:: WHAT THE EXERCISE ASKS ::
Copy each line below in which the word "https" occurs.

[Stored data entries]
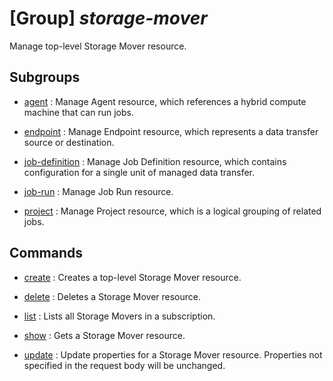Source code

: # [Group] _storage-mover_

Manage top-level Storage Mover resource.

## Subgroups

- [agent](/Commands/storage-mover/agent/readme.md)
: Manage Agent resource, which references a hybrid compute machine that can run jobs.

- [endpoint](/Commands/storage-mover/endpoint/readme.md)
: Manage Endpoint resource, which represents a data transfer source or destination.

- [job-definition](/Commands/storage-mover/job-definition/readme.md)
: Manage Job Definition resource, which contains configuration for a single unit of managed data transfer.

- [job-run](/Commands/storage-mover/job-run/readme.md)
: Manage Job Run resource.

- [project](/Commands/storage-mover/project/readme.md)
: Manage Project resource, which is a logical grouping of related jobs.

## Commands

- [create](/Commands/storage-mover/_create.md)
: Creates a top-level Storage Mover resource.

- [delete](/Commands/storage-mover/_delete.md)
: Deletes a Storage Mover resource.

- [list](/Commands/storage-mover/_list.md)
: Lists all Storage Movers in a subscription.

- [show](/Commands/storage-mover/_show.md)
: Gets a Storage Mover resource.

- [update](/Commands/storage-mover/_update.md)
: Update properties for a Storage Mover resource. Properties not specified in the request body will be unchanged.

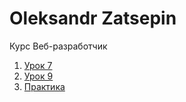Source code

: # Oleksandr Zatsepin

Курс Веб-разработчик

1. [Урок 7](https://SurehandUA.github.io/web/lesson7)
2. [Урок 9](https://SurehandUA.github.io/web/lesson9)
3. [Практика](https://SurehandUA.github.io/web/practice)
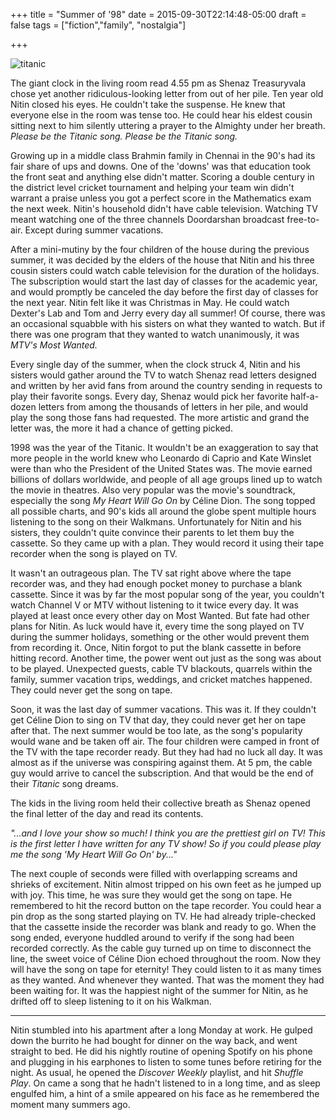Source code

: +++
title = "Summer of '98"
date = 2015-09-30T22:14:48-05:00
draft = false
tags = ["fiction","family", "nostalgia"]

+++

![titanic](/../../img//titanic.png)

The giant clock in the living room read 4.55 pm as Shenaz Treasuryvala chose yet another ridiculous-looking letter from out of her pile. Ten year old Nitin closed his eyes. He couldn't take the suspense. He knew that everyone else in the room was tense too. He could hear his eldest cousin sitting next to him silently uttering a prayer to the Almighty under her breath. *Please be the Titanic song. Please be the Titanic song.*

Growing up in a middle class Brahmin family in Chennai in the 90's had its fair share of ups and downs. One of the 'downs' was that education took the front seat and anything else didn't matter. Scoring a double century in the district level cricket tournament and helping your team win didn't warrant a praise unless you got a perfect score in the Mathematics exam the next week. Nitin's household didn't have cable television. Watching TV meant watching one of the three channels Doordarshan broadcast free-to-air. Except during summer vacations.

After a mini-mutiny by the four children of the house during the previous summer, it was decided by the elders of the house that Nitin and his three cousin sisters could watch cable television for the duration of the holidays. The subscription would start the last day of classes for the academic year, and would promptly be canceled the day before the first day of classes for the next year. Nitin felt like it was Christmas in May. He could watch Dexter's Lab and Tom and Jerry every day all summer! Of course, there was an occasional squabble with his sisters on what they wanted to watch. But if there was one program that they wanted to watch unanimously, it was *MTV's Most Wanted.*

Every single day of the summer, when the clock struck 4, Nitin and his sisters would gather around the TV to watch Shenaz read letters designed and written by her avid fans from around the country sending in requests to play their favorite songs. Every day, Shenaz would pick her favorite half-a-dozen letters from among the thousands of letters in her pile, and would play the song those fans had requested. The more artistic and grand the letter was, the more it had a chance of getting picked.

1998 was the year of the Titanic. It wouldn't be an exaggeration to say that more people in the world knew who Leonardo di Caprio and Kate Winslet were than who the President of the United States was. The movie earned billions of dollars worldwide, and people of all age groups lined up to watch the movie in theatres. Also very popular was the movie's soundtrack, especially the song *My Heart Will Go On* by Céline Dion. The song topped all possible charts, and 90's kids all around the globe spent multiple hours listening to the song on their Walkmans. Unfortunately for Nitin and his sisters, they couldn't quite convince their parents to let them buy the cassette. So they came up with a plan. They would record it using their tape recorder when the song is played on TV.

It wasn't an outrageous plan. The TV sat right above where the tape recorder was, and they had enough pocket money to purchase a blank cassette. Since it was by far the most popular song of the year, you couldn't watch Channel V or MTV without listening to it twice every day. It was played at least once every other day on Most Wanted. But fate had other plans for Nitin. As luck would have it, every time the song played on TV during the summer holidays, something or the other would prevent them from recording it. Once, Nitin forgot to put the blank cassette in before hitting record. Another time, the power went out just as the song was about to be played. Unexpected guests, cable TV blackouts, quarrels within the family, summer vacation trips, weddings, and cricket matches happened. They could never get the song on tape.

Soon, it was the last day of summer vacations. This was it. If they couldn't get Céline Dion to sing on TV that day, they could never get her on tape after that. The next summer would be too late, as the song's popularity would wane and be taken off air. The four children were camped in front of the TV with the tape recorder ready. But they had had no luck all day. It was almost as if the universe was conspiring against them. At 5 pm, the cable guy would arrive to cancel the subscription. And that would be the end of their *Titanic* song dreams.

The kids in the living room held their collective breath as Shenaz opened the final letter of the day and read its contents.

*"...and I love your show so much! I think you are the prettiest girl on TV! This is the first letter I have written for any TV show! So if you could please play me the song 'My Heart Will Go On' by..."*

The next couple of seconds were filled with overlapping screams and shrieks of excitement. Nitin almost tripped on his own feet as he jumped up with joy. This time, he was sure they would get the song on tape. He remembered to hit the record button on the tape recorder. You could hear a pin drop as the song started playing on TV. He had already triple-checked that the cassette inside the recorder was blank and ready to go. When the song ended, everyone huddled around to verify if the song had been recorded correctly. As the cable guy turned up on time to disconnect the line, the sweet voice of Céline Dion echoed throughout the room. Now they will have the song on tape for eternity! They could listen to it as many times as they wanted. And whenever they wanted. That was the moment they had been waiting for. It was the happiest night of the summer for Nitin, as he drifted off to sleep listening to it on his Walkman.

-----------------------------------------------------------------------------------------------

Nitin stumbled into his apartment after a long Monday at work. He gulped down the burrito he had bought for dinner on the way back, and went straight to bed. He did his nightly routine of opening Spotify on his phone and plugging in his earphones to listen to some tunes before retiring for the night. As usual, he opened the *Discover Weekly* playlist, and hit *Shuffle Play*. On came a song that he hadn't listened to in a long time, and as sleep engulfed him, a hint of a smile appeared on his face as he remembered the moment many summers ago.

:: RESULT ::
1. [Урок 7](https://SurehandUA.github.io/web/lesson7)
2. [Урок 9](https://SurehandUA.github.io/web/lesson9)
3. [Практика](https://SurehandUA.github.io/web/practice)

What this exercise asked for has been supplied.